SUPPLIED DATA:

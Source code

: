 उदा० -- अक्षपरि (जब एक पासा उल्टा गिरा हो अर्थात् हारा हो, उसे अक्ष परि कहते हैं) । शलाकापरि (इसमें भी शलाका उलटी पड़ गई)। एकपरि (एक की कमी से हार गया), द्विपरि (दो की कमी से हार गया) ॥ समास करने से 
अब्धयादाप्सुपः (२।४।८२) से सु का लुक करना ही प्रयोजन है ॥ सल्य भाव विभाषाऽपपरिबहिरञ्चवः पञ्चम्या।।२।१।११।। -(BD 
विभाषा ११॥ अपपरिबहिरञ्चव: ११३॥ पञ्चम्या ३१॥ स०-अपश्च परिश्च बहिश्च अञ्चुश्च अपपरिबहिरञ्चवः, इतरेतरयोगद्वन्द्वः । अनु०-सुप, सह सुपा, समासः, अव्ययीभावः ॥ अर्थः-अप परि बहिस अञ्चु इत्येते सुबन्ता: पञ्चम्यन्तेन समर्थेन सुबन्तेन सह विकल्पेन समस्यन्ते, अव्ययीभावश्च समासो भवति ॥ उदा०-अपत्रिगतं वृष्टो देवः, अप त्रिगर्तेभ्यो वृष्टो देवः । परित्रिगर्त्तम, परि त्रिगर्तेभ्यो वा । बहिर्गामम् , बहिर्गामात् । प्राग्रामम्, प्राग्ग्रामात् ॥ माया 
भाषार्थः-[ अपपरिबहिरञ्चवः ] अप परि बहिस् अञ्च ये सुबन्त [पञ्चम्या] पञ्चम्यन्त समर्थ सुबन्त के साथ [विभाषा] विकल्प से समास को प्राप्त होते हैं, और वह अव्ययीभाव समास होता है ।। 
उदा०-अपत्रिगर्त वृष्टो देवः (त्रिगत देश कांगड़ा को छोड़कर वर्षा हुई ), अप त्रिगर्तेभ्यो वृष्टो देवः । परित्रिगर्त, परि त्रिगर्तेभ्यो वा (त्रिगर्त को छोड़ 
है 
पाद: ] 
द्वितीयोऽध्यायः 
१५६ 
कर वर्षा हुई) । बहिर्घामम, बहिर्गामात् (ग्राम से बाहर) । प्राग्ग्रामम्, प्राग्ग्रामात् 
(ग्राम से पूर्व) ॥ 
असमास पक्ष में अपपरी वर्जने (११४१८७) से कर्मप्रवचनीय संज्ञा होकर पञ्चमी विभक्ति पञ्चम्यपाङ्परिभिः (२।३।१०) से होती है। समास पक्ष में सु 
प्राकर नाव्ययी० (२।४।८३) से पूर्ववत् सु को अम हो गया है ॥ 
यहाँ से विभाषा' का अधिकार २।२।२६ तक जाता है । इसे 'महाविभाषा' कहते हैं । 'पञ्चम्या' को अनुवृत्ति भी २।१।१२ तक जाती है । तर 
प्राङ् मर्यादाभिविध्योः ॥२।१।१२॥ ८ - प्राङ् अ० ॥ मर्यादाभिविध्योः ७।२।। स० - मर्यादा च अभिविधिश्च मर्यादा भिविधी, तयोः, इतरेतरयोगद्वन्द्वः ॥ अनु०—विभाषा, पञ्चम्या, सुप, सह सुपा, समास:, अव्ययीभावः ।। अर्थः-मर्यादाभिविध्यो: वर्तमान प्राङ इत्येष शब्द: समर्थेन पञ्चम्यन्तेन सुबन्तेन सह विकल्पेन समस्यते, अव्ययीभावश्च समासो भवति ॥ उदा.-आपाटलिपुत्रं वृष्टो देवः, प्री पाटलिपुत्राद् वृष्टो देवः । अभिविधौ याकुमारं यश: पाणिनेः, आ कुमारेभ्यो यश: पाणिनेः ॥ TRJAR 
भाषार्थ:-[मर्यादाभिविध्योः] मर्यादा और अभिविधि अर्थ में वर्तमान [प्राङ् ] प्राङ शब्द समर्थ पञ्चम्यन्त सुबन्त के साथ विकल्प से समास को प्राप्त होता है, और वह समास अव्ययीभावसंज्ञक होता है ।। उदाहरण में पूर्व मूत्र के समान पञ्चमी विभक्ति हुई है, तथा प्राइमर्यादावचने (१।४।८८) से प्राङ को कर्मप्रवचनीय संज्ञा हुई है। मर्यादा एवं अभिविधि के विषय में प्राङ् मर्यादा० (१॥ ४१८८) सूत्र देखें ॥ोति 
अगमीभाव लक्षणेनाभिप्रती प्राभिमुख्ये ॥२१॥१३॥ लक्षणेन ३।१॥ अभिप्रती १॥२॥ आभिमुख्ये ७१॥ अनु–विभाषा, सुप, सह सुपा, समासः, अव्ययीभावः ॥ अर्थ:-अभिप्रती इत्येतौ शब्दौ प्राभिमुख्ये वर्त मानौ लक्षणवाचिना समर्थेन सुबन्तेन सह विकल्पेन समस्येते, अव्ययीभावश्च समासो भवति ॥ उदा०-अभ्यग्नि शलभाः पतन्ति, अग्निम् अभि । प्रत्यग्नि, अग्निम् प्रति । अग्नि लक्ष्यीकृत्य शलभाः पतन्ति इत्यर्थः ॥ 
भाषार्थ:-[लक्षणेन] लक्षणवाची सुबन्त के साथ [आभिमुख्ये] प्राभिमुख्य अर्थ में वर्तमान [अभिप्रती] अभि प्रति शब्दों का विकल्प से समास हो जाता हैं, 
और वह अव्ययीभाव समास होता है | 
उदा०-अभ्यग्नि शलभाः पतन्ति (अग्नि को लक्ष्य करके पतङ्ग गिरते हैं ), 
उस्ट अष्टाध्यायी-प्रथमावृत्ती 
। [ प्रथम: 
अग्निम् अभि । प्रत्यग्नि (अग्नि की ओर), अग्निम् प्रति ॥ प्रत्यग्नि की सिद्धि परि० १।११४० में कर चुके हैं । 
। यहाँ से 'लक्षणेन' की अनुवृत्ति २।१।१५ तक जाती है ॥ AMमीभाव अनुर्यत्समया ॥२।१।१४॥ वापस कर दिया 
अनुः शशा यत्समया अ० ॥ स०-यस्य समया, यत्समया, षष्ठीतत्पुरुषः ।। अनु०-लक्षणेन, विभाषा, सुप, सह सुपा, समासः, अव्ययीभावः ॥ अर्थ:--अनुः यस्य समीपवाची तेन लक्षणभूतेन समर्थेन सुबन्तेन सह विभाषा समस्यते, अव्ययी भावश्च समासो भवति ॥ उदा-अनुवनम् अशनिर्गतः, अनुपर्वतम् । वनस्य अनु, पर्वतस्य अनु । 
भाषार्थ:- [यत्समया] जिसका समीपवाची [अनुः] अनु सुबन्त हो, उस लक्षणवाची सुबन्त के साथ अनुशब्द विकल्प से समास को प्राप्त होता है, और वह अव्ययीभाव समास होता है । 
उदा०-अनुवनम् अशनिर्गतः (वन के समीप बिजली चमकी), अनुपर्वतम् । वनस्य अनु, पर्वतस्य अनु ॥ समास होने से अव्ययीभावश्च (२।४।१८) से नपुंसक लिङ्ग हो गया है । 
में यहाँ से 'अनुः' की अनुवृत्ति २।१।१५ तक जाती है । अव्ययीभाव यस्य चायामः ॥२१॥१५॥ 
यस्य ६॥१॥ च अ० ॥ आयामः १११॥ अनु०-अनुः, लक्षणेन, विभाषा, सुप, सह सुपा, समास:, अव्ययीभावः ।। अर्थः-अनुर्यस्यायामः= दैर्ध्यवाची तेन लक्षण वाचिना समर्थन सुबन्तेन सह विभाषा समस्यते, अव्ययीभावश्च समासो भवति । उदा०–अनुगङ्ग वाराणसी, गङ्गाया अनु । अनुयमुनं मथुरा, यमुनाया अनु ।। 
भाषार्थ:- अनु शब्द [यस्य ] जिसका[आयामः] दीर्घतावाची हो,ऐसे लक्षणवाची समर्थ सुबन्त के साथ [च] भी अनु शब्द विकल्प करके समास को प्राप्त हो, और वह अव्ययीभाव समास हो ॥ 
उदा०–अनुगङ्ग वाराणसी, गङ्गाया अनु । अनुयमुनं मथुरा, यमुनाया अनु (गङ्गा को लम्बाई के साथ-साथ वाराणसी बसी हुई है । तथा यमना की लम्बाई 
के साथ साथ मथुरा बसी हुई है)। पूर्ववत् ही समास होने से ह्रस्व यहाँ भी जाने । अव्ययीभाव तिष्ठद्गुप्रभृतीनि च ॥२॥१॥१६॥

EXERCISE OBJECTIVE: Scan the listing above for the line that has "में यहाँ से 'अनुः'", then copy exactly from that line through the line that has "यस्य ६॥१॥ च".

FINISHED EXERCISE:
में यहाँ से 'अनुः' की अनुवृत्ति २।१।१५ तक जाती है । अव्ययीभाव यस्य चायामः ॥२१॥१५॥ 
यस्य ६॥१॥ च अ० ॥ आयामः १११॥ अनु०-अनुः, लक्षणेन, विभाषा, सुप, सह सुपा, समास:, अव्ययीभावः ।। अर्थः-अनुर्यस्यायामः= दैर्ध्यवाची तेन लक्षण वाचिना समर्थन सुबन्तेन सह विभाषा समस्यते, अव्ययीभावश्च समासो भवति । उदा०–अनुगङ्ग वाराणसी, गङ्गाया अनु । अनुयमुनं मथुरा, यमुनाया अनु ।। 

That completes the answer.